Thursday Night Unwatchable Football
Chris Schisler
After securing a heavily priced partnership with the NFL Network, CBS may be worried about their product. Thursday Night Football has lacked the drama and competition that make the NFL so compelling. In the first 4 TNF games the victors outscored the losers 163-50 (This includes the opener televised on NBC). Thursday has always provided a sloppier and less pleasing version of NFL football. The young 2014 season has provided some pretty unwatchable football on Thursday’s and the games have reached an all time low. This week the Green Bay Packers dominated the Vikings 42-10. It was just another example of TNF’s poor watchability.
2013 saw 7 of 15 TNF games decided by a touchdown or less. This season there are 17 TNF games (Including the kick off game). Almost every game is between division rivals.
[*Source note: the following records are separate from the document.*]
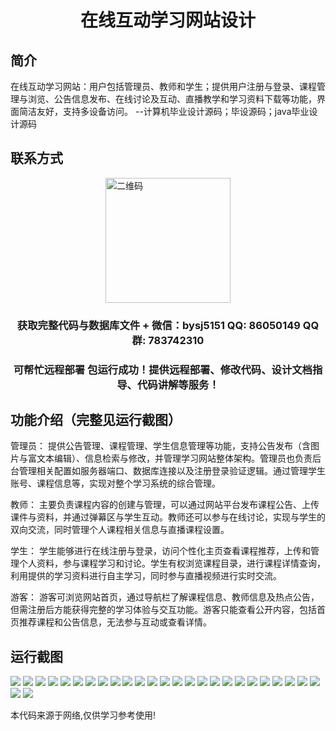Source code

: <p><h1 align="center">在线互动学习网站设计</h1></p>

## 简介
在线互动学习网站：用户包括管理员、教师和学生；提供用户注册与登录、课程管理与浏览、公告信息发布、在线讨论及互动、直播教学和学习资料下载等功能，界面简洁友好，支持多设备访问。    --计算机毕业设计源码；毕设源码；java毕业设计源码


## 联系方式
<img src="https://bs-1329754181.cos.ap-shanghai.myqcloud.com/wx.jpg" alt="二维码" style="display: block; margin: 0 auto;" width="200px">
<p><h3 align="center">获取完整代码与数据库文件 + 微信：bysj5151 QQ: 86050149 QQ群: 783742310</h3></p>
<p><h3 align="center">可帮忙远程部署 包运行成功！提供远程部署、修改代码、设计文档指导、代码讲解等服务！</h3></p>

## 功能介绍（完整见运行截图）
管理员： 提供公告管理、课程管理、学生信息管理等功能，支持公告发布（含图片与富文本编辑）、信息检索与修改，并管理学习网站整体架构。管理员也负责后台管理相关配置如服务器端口、数据库连接以及注册登录验证逻辑。通过管理学生账号、课程信息等，实现对整个学习系统的综合管理。

教师： 主要负责课程内容的创建与管理，可以通过网站平台发布课程公告、上传课件与资料，并通过弹幕区与学生互动。教师还可以参与在线讨论，实现与学生的双向交流，同时管理个人课程相关信息与直播课程设置。

学生： 学生能够进行在线注册与登录，访问个性化主页查看课程推荐，上传和管理个人资料，参与课程学习和讨论。学生有权浏览课程目录，进行课程详情查询，利用提供的学习资料进行自主学习，同时参与直播视频进行实时交流。

游客： 游客可浏览网站首页，通过导航栏了解课程信息、教师信息及热点公告，但需注册后方能获得完整的学习体验与交互功能。游客只能查看公开内容，包括首页推荐课程和公告信息，无法参与互动或查看详情。


## 运行截图
![](https://bs-1329754181.cos.ap-shanghai.myqcloud.com/spring/OnlineInteractiveLearningWebsiteDesign/img/001.jpg)
![](https://bs-1329754181.cos.ap-shanghai.myqcloud.com/spring/OnlineInteractiveLearningWebsiteDesign/img/002.jpg)
![](https://bs-1329754181.cos.ap-shanghai.myqcloud.com/spring/OnlineInteractiveLearningWebsiteDesign/img/003.jpg)
![](https://bs-1329754181.cos.ap-shanghai.myqcloud.com/spring/OnlineInteractiveLearningWebsiteDesign/img/004.jpg)
![](https://bs-1329754181.cos.ap-shanghai.myqcloud.com/spring/OnlineInteractiveLearningWebsiteDesign/img/005.jpg)
![](https://bs-1329754181.cos.ap-shanghai.myqcloud.com/spring/OnlineInteractiveLearningWebsiteDesign/img/006.jpg)
![](https://bs-1329754181.cos.ap-shanghai.myqcloud.com/spring/OnlineInteractiveLearningWebsiteDesign/img/007.jpg)
![](https://bs-1329754181.cos.ap-shanghai.myqcloud.com/spring/OnlineInteractiveLearningWebsiteDesign/img/008.jpg)
![](https://bs-1329754181.cos.ap-shanghai.myqcloud.com/spring/OnlineInteractiveLearningWebsiteDesign/img/009.jpg)
![](https://bs-1329754181.cos.ap-shanghai.myqcloud.com/spring/OnlineInteractiveLearningWebsiteDesign/img/010.jpg)
![](https://bs-1329754181.cos.ap-shanghai.myqcloud.com/spring/OnlineInteractiveLearningWebsiteDesign/img/011.jpg)
![](https://bs-1329754181.cos.ap-shanghai.myqcloud.com/spring/OnlineInteractiveLearningWebsiteDesign/img/012.jpg)
![](https://bs-1329754181.cos.ap-shanghai.myqcloud.com/spring/OnlineInteractiveLearningWebsiteDesign/img/013.jpg)
![](https://bs-1329754181.cos.ap-shanghai.myqcloud.com/spring/OnlineInteractiveLearningWebsiteDesign/img/014.jpg)
![](https://bs-1329754181.cos.ap-shanghai.myqcloud.com/spring/OnlineInteractiveLearningWebsiteDesign/img/015.jpg)
![](https://bs-1329754181.cos.ap-shanghai.myqcloud.com/spring/OnlineInteractiveLearningWebsiteDesign/img/016.jpg)
![](https://bs-1329754181.cos.ap-shanghai.myqcloud.com/spring/OnlineInteractiveLearningWebsiteDesign/img/017.jpg)
![](https://bs-1329754181.cos.ap-shanghai.myqcloud.com/spring/OnlineInteractiveLearningWebsiteDesign/img/018.jpg)
![](https://bs-1329754181.cos.ap-shanghai.myqcloud.com/spring/OnlineInteractiveLearningWebsiteDesign/img/019.jpg)
![](https://bs-1329754181.cos.ap-shanghai.myqcloud.com/spring/OnlineInteractiveLearningWebsiteDesign/img/020.jpg)
![](https://bs-1329754181.cos.ap-shanghai.myqcloud.com/spring/OnlineInteractiveLearningWebsiteDesign/img/021.jpg)
![](https://bs-1329754181.cos.ap-shanghai.myqcloud.com/spring/OnlineInteractiveLearningWebsiteDesign/img/022.jpg)
![](https://bs-1329754181.cos.ap-shanghai.myqcloud.com/spring/OnlineInteractiveLearningWebsiteDesign/img/023.jpg)
![](https://bs-1329754181.cos.ap-shanghai.myqcloud.com/spring/OnlineInteractiveLearningWebsiteDesign/img/024.jpg)
![](https://bs-1329754181.cos.ap-shanghai.myqcloud.com/spring/OnlineInteractiveLearningWebsiteDesign/img/025.jpg)
![](https://bs-1329754181.cos.ap-shanghai.myqcloud.com/spring/OnlineInteractiveLearningWebsiteDesign/img/026.jpg)
![](https://bs-1329754181.cos.ap-shanghai.myqcloud.com/spring/OnlineInteractiveLearningWebsiteDesign/img/027.jpg)

<p>本代码来源于网络,仅供学习参考使用!</p>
In theory this makes for easier travel, more familiar opponents and closer games. The goal of the scheduling was clearly to reduce the disadvantage for the road team, on a short week. The problem is of the 5 games played on a Thursday Night the home teams are 4-1. Even more problematic road teams are averaging only 16.2 points while home teams average 33.4 points. The outlier is the Giants winning in Washington 45-14.
There are two problems with Thursday Night Football. The first problem is that it puts both teams (but especially) the road team in an unfair short week. The NFL work week is very structured and organized. A game on Thursday Night throws everything out of sync. The teams have less time to game plan and practice. Maybe more importantly the teams have less time to recover from the previous Sunday. There is so much work that goes into a football game and cutting the week three days shorter is unfair.
The second problem is that there are too many TNF games. This thins out the Thursday schedule. When every team gets to play on TNF you’re gonna get some clunkers. The problem is that we have seen nothing but unpleasing blowouts (The Ravens 26-6 beating of the Steelers was pleasing). Thursday night football should be a reward for excellence. There should be fewer games and only premier battles.
Here is the thing that makes TNF work: people watch. We are so in love with the NFL we turn it on every week. The NFL should probably cut back on TNF. This would make sense but they will probably expand it. They love money and thats all that matters to them.